Take, by first time writer-director Charles Oliver, examines issues surrounding the death penalty, gun laws, forgiveness and politics. Minnie Driver plays Ana, a single mother whose life violently intersects with Saul’s (played by Jeremy Renner) many years before. The film flashes back between the day their lives changed forever and the present day, in which Ana is traveling to witness Saul’s execution.
In an interview with Premier.Com, Minnie Driver discusses her experiences on the set and her feelings towards the subject matter. “It was a really well-written script”, she says. “And [Charles Oliver] is a really fantastic person and turned out to be a great director. It cost about a million dollars to make, and it looks extraordinary. It’s beautifully shot. It’s been beautifully processed and put together. Ultimately it’s about something that is so prevalent now and having a huge impact on the penal system. In Britain too, the prison systems are in a huge state of decline.”
Hard topics like prison reform and forgiveness are passionately portrayed in Take. Revolving-door policies and restoration of people who have committed violent crimes set along side the idea that somehow offenders being restored to a place of humanity in such a way that could heal those whose lives they have altered so violently is amazingly dramatized in the film. “A lot of us deal in a very reactive way when bad things happen. [But] forgiveness is healing. It’s been proved over and over again”, she says.

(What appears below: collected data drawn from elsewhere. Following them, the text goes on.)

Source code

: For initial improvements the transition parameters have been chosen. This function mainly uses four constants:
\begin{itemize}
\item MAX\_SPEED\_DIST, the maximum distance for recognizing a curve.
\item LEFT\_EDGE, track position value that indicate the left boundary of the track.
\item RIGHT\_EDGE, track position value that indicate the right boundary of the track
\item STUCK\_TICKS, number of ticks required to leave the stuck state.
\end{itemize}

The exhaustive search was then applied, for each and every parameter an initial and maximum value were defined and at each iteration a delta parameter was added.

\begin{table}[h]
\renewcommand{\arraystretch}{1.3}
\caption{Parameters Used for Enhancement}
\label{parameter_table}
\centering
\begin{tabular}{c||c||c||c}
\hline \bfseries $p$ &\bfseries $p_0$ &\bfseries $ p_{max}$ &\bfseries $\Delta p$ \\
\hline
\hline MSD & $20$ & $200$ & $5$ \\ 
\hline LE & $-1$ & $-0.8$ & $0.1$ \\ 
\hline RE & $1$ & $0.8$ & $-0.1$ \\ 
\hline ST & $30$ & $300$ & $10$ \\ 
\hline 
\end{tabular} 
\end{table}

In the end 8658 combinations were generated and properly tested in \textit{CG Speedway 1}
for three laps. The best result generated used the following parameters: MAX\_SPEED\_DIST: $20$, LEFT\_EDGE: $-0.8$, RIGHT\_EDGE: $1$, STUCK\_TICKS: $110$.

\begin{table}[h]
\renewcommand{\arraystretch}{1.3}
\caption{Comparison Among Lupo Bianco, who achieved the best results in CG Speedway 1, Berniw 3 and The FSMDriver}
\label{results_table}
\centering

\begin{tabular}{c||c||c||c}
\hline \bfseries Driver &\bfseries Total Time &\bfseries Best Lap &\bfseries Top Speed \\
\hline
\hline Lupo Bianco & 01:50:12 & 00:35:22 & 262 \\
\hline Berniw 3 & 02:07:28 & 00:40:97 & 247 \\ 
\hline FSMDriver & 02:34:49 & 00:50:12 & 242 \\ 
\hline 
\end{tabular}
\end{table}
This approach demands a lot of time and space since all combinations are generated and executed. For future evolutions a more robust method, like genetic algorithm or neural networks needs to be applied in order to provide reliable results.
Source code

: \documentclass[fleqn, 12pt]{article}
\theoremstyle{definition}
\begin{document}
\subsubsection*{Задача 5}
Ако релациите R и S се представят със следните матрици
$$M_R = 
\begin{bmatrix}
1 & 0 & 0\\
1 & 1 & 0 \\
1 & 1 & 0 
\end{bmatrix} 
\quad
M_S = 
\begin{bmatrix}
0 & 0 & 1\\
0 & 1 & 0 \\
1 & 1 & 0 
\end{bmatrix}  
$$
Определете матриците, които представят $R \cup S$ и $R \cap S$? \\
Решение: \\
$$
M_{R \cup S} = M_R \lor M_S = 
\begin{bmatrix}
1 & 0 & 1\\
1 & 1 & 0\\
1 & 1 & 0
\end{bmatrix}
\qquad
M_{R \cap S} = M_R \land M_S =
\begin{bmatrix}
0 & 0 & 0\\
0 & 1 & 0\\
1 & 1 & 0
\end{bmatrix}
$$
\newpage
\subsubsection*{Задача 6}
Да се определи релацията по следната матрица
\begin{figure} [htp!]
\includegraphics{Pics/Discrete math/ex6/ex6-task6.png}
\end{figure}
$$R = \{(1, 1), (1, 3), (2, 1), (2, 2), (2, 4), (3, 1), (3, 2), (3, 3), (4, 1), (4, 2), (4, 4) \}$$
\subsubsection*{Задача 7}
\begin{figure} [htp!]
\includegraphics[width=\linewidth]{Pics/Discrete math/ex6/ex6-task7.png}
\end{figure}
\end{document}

In a review at Blackbook.com, its noted that “at the end of the film, after victim and assailant finally meet, a post-script emerges proclaiming the importance of restorative justice, a theory that involves repairing the harm caused by crimes, and which often involves the victim meeting, and maybe even forgiving, their attacker. Oliver was not aware of Restorative Justice before making Take, but when he discovered how well it fit within the framework of his film, he decided to become an advocate and to use his film as his argument. Now, an online campaign has emerged around Oliver’s film, and though he claims that wasn’t his intention, it’s something he’s fully embraced.” See the restorative justice movement campaign surrounding the film at http://www.giveforgiveness.com/.
In a second project also released earlier this month, the film Late Fragment will have a strong appeal to techies. An interactive DVD, this unfolding of this story is completely controlled by the viewer. The Late Fragment website says:
Faye, Kevin and Théo – three troubled strangers, three lives fractured by thoughts and acts of violence. In the interactive feature film Late Fragment, their narratives interlock in a unique cinematic experience in which you play a creative and interactive role. Navigating through the movie, you uncover their stories, and their secrets, at will, controlling the flow and direction of the elaborate sequencing with a simple click.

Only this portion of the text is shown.